In El Salvador, child laborers are used to harvest the sugarcane that gives your Coke its oh-so-tasty taste.
For their part, Coca-Cola continuously denies all accusations leveled at it by the student group.
Eddie Klatka is a Human Nutrition major at OSU. Originally skeptical of the claims against Coke, Klatka took it upon himself to research the topic and became thoroughly convinced. Now, as the treasurer of SAC, Klatka actively campaigns against Coca-Cola and the company’s exclusivity on the OSU campus. At a recent event, Klatka was approached by an Indian student who thanked him and SAC for their efforts in raising awareness. The student stated that his family lived in India and that, to get a real impression of what the conditions are like, Klatka should take everything he heard and “multiply it by ten.” Obviously moved by seeing the effects of Coke’s amoral actions in his own community, Klatka’s devotion to the campaign was reaffirmed.

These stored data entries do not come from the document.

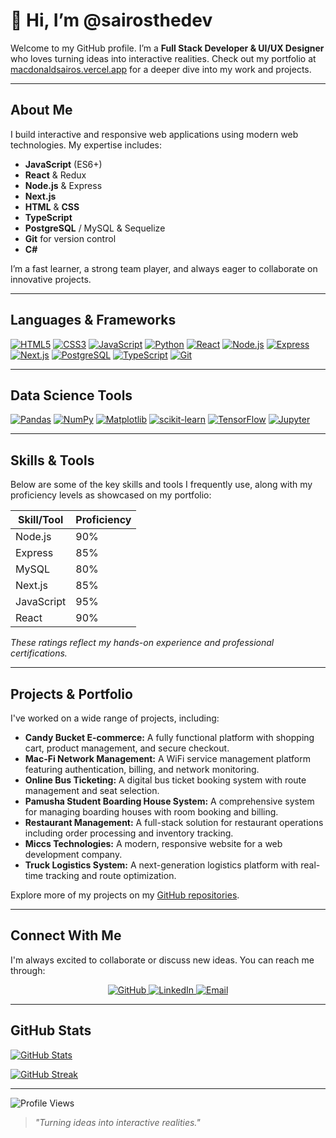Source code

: # 👋 Hi, I’m @sairosthedev

Welcome to my GitHub profile. I’m a **Full Stack Developer & UI/UX Designer** who loves turning ideas into interactive realities. Check out my portfolio at [macdonaldsairos.vercel.app](https://macdonaldsairos.vercel.app) for a deeper dive into my work and projects.

---

## About Me

I build interactive and responsive web applications using modern web technologies. My expertise includes:

- **JavaScript** (ES6+)
- **React** & Redux
- **Node.js** & Express
- **Next.js**
- **HTML** & **CSS**
- **TypeScript**
- **PostgreSQL** / MySQL & Sequelize
- **Git** for version control
- **C#**

I’m a fast learner, a strong team player, and always eager to collaborate on innovative projects.

---

## Languages & Frameworks

<!-- SVG badges using shields.io -->
[![HTML5](https://img.shields.io/badge/HTML5-E34F26.svg?style=for-the-badge&logo=html5&logoColor=white)](https://developer.mozilla.org/en-US/docs/Web/HTML) 
[![CSS3](https://img.shields.io/badge/CSS3-1572B6.svg?style=for-the-badge&logo=css3)](https://developer.mozilla.org/en-US/docs/Web/CSS)
[![JavaScript](https://img.shields.io/badge/JavaScript-ES6-F7DF1E.svg?style=for-the-badge&logo=javascript&logoColor=black)](https://developer.mozilla.org/en-US/docs/Web/JavaScript)
[![Python](https://img.shields.io/badge/Python-3776AB.svg?style=for-the-badge&logo=python&logoColor=white)](https://www.python.org/)
[![React](https://img.shields.io/badge/React-17-blue.svg?style=for-the-badge&logo=react)](https://reactjs.org/)
[![Node.js](https://img.shields.io/badge/Node.js-14-green.svg?style=for-the-badge&logo=node.js)](https://nodejs.org/)
[![Express](https://img.shields.io/badge/Express-4.17.1-lightgrey.svg?style=for-the-badge&logo=express)](https://expressjs.com/)
[![Next.js](https://img.shields.io/badge/Next.js-12-black.svg?style=for-the-badge&logo=next.js)](https://nextjs.org/)
[![PostgreSQL](https://img.shields.io/badge/PostgreSQL-336791.svg?style=for-the-badge&logo=postgresql&logoColor=white)](https://www.postgresql.org/)
[![TypeScript](https://img.shields.io/badge/TypeScript-3178C6.svg?style=for-the-badge&logo=typescript&logoColor=white)](https://www.typescriptlang.org/)
[![Git](https://img.shields.io/badge/Git-F05032.svg?style=for-the-badge&logo=git&logoColor=white)](https://git-scm.com/)

---

## Data Science Tools

<!-- SVG badges for data science libraries -->
[![Pandas](https://img.shields.io/badge/Pandas-150458.svg?style=for-the-badge&logo=pandas&logoColor=white)](https://pandas.pydata.org/)
[![NumPy](https://img.shields.io/badge/NumPy-013243.svg?style=for-the-badge&logo=numpy&logoColor=white)](https://numpy.org/)
[![Matplotlib](https://img.shields.io/badge/Matplotlib-11557C.svg?style=for-the-badge&logo=matplotlib&logoColor=white)](https://matplotlib.org/)
[![scikit-learn](https://img.shields.io/badge/scikit--learn-F7931E.svg?style=for-the-badge&logo=scikit-learn&logoColor=white)](https://scikit-learn.org/)
[![TensorFlow](https://img.shields.io/badge/TensorFlow-FF6F00.svg?style=for-the-badge&logo=tensorflow&logoColor=white)](https://www.tensorflow.org/)
[![Jupyter](https://img.shields.io/badge/Jupyter-FFCA28.svg?style=for-the-badge&logo=jupyter&logoColor=black)](https://jupyter.org/)

---

## Skills & Tools

Below are some of the key skills and tools I frequently use, along with my proficiency levels as showcased on my portfolio:

| Skill/Tool   | Proficiency |
|--------------|-------------|
| Node.js      | 90%         |
| Express      | 85%         |
| MySQL        | 80%         |
| Next.js      | 85%         |
| JavaScript   | 95%         |
| React        | 90%         |

*These ratings reflect my hands-on experience and professional certifications.*

---

## Projects & Portfolio

I've worked on a wide range of projects, including:

- **Candy Bucket E-commerce:** A fully functional platform with shopping cart, product management, and secure checkout.
- **Mac-Fi Network Management:** A WiFi service management platform featuring authentication, billing, and network monitoring.
- **Online Bus Ticketing:** A digital bus ticket booking system with route management and seat selection.
- **Pamusha Student Boarding House System:** A comprehensive system for managing boarding houses with room booking and billing.
- **Restaurant Management:** A full-stack solution for restaurant operations including order processing and inventory tracking.
- **Miccs Technologies:** A modern, responsive website for a web development company.
- **Truck Logistics System:** A next-generation logistics platform with real-time tracking and route optimization.

Explore more of my projects on my [GitHub repositories](https://github.com/sairosthedev).

---

## Connect With Me

I'm always excited to collaborate or discuss new ideas. You can reach me through:

<p align="center">
  <a href="https://github.com/sairosthedev">
    <img src="https://img.shields.io/badge/GitHub-181717.svg?style=for-the-badge&logo=github&logoColor=white" alt="GitHub" />
  </a>
  <a href="https://www.linkedin.com/in/macdonald-sairos-8b1686186">
    <img src="https://img.shields.io/badge/LinkedIn-0A66C2.svg?style=for-the-badge&logo=linkedin&logoColor=white" alt="LinkedIn" />
  </a>
  <a href="mailto:macdonaldsairos@gmail.com">
    <img src="https://img.shields.io/badge/Email-D14836.svg?style=for-the-badge&logo=gmail&logoColor=white" alt="Email" />
  </a>
</p>

---

## GitHub Stats

[![GitHub Stats](https://github-readme-stats.vercel.app/api?username=sairosthedev&show_icons=true&theme=radical)](https://github.com/sairosthedev)

[![GitHub Streak](https://github-readme-streak-stats.herokuapp.com/?user=sairosthedev&theme=radical)](https://github.com/sairosthedev)



---

![Profile Views](https://komarev.com/ghpvc/?username=sairosthedev&style=flat-square)

> *"Turning ideas into interactive realities."*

In his personal life, Klatka has taken a staunch anti-Coke stand. “Personally, what I’ve been doing,” says Klatka, “is I don’t drink Coke; I don’t support them at all.” However, neither Klatka nor SAC expect the university to take a similar stance. In fact, in light of all the attention being paid to the criticisms of Coca-Cola on a national and international level, SAC’s request seems exceptionally reasonable.
“[The University should] hold off on signing the contract or sign a contract for one more year [and] ask Coca-Cola to do an investigation,” says Klatka. “There’s so much negativity built up around Coca-Cola [OSU should] just take a step back and look at all this information before signing another ten or fifteen year contract.”
Ohio State wouldn’t be acting alone in that endeavor. Nearly 200 other colleges and universities across the nation either have already severed their ties with Coca-Cola or are in the process of doing so. But, for Ohio State, arriving at such a conclusion could prove costly. As previously mentioned, Coca-Cola has paid the university $30 million since 1998 for the rights to its captive audience, and the majority of that money has gone toward funding student activities. However, SAC reminds students that Coke isn’t the only large soft drink company out there, but it is the only one that has had such serious allegations of human and workers rights violations leveled against it.
For the time being, Klatka and SAC are still doing all they can to try and get OSU administrators to take a second look at the renewal. From meeting with President Gee to lobbying the USG to get the issue on this spring’s ballot, SAC shows no sign of giving up without a fight. For anyone interested in helping, Klatka encourages you to “write e-mails or letters to administrators. I think just letting administrators know this is an issue [will help].”
Klatka points out that, even though the university’s contract with Coke doesn’t come up until June, OSU won’t go a second without a soft drink contract and will likely re-sign sooner than later. Could a rival, like Pepsi, swoop down in the meantime? Not likely. “Coca-Cola put a clause [in the contract] that if [OSU] decides to speak to, say, Pepsi or some other bottler, Coca Cola has the right to back out of everything.”
In what could be one of the biggest understatements of OSU’s ten-year love affair with Coca-Cola, Klatka describes the whole situation thus: “It’s kind of frustrating.”